Deel I: Verbannen uit Saga
Hoofdstuk 9: Een opdracht voor Taris
5
De hellingshoek werd flauwer en Elvins
vaart stokte. Hij zette zich schrap, bleef stilliggen en struikelde overeind. De twee
knechten in hun zwarte wapenrusting waren inderdaad blijven staan, en keken verbluft
omhoog, want ze bevonden zich nog altijd een eind onder Elvin. Zonder acht te slaan op
de straaltjes bloed die uit verscheidene wonden stroomden, riep Elvin hen toe: `Wacht!
Ik heb een belangrijk bericht!’
`De floorn!
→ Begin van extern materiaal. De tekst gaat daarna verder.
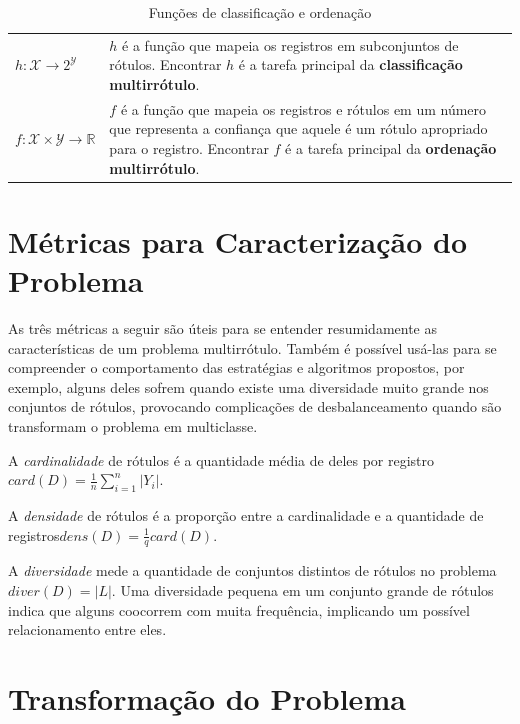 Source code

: \documentclass[runningheads,a4paper]{llncs}
\begin{document}
\begin{table}
	\centering
	\begin{tabular}{| >{\centering}p{4cm} | m{8cm} |}
		\hline
		\multicolumn{2}{|c|}{\textit{Funções}} \\
		\hline
		$h : \mathcal{X} \to 2^\mathcal{Y}$ & $h$ é a função que mapeia os registros em subconjuntos de rótulos. Encontrar $h$ é a tarefa principal da \textbf{classificação multirrótulo}. \\
		\hline
		$f : \mathcal{X} \times \mathcal{Y} \to \mathbb{R}$ & $f$ é a função que mapeia os registros e rótulos em um número que representa a confiança que aquele é um rótulo apropriado para o registro. Encontrar $f$ é a tarefa principal da \textbf{ordenação multirrótulo}. \\
		\hline
	\end{tabular}
	\caption{Funções de classificação e ordenação}
	\label{tab:matematica-funcoes}
\end{table}	

\section{Métricas para Caracterização do Problema} \label{sec:metricas}

As três métricas a seguir \cite{Zhang2014-be} são úteis para se entender resumidamente as características de um problema multirrótulo. Também é possível usá-las para se compreender o comportamento das estratégias e algoritmos propostos, por exemplo, alguns deles sofrem quando existe uma diversidade muito grande nos conjuntos de rótulos, provocando complicações de desbalanceamento quando são transformam o problema em multiclasse. 

A \textit{cardinalidade} de rótulos é a quantidade média de deles por registro $card(D) = \frac{1}{n} \sum_{i = 1}^{n} |Y_i|$.

A \textit{densidade} de rótulos é a proporção entre a cardinalidade e a quantidade de registros$dens(D) = \frac{1}{q} card(D)$.

A \textit{diversidade} mede a quantidade de conjuntos distintos de rótulos no problema $diver(D) = |L|$. Uma diversidade pequena em um conjunto grande de rótulos indica que alguns coocorrem com muita frequência, implicando um possível relacionamento entre eles.

\section{Transformação do Problema}\label{sec:transprob}
\end{document}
Hij leeft nog!’ riep een van de twee. De ander begon omhoog te klimmen. Elvin
besefte dat zijn toestand hachelijk was. Ze hadden kennelijk gemeend dat hij dood was,
te pletter gestort. Als ze hem te pakken kregen, zouden ze het hun plicht achten hem
zo snel mogelijk bij hun meesteres af te leveren. Dan had hij voor niets zijn leven
gewaagd... Hij moest snel denken. En denken viel hem moeilijk nu de levenskracht hem
snel ontvlood...
Maar de oplossing diende zich vanzelf aan. Want de man die Brak heette, vroeg zodra
hij Elvin bereikt had: `Ben je aangevallen? Is er daarboven iemand?’
`Een ruiter’, hijgde Elvin - hij hoefde nauwelijks toneel te spelen. `Hij schoot op
me met pijl en boog.’ Hij wees op een wond aan zijn arm. `Ik verloor mijn evenwicht
en viel. Maar’, ging hij met hernieuwde zekerheid verder, `wat belangrijker is: hij
zag mij aan voor Aza’s dochter. “Lavendel, Lavendel!” schreeuwde hij toen hij me
zag. Een ander die ik niet kon zien antwoordde, en toen schoot hij op mij. Iemand heeft
het op Lavendels leven voorzien!’
`Hoe zagen ze eruit?’ wilde Brak weten, en zijn metgezel vroeg: `Waren er meer dan
twee?’
Elvin schudde zijn hoofd.
`Ik ben er zeker van dat er maar twee waren. Wij Floorn hebben een scherp gehoor
en ik heb niet méér hoefgetrappel gehoord.’ Hij keek Brak, de ruwste van de twee,
gespeeld angstig aan. `Maar ze zijn gewapend en sterk, krachtige mannen. Jullie
moeten de Vrouwe waarschuwen en hulp halen!’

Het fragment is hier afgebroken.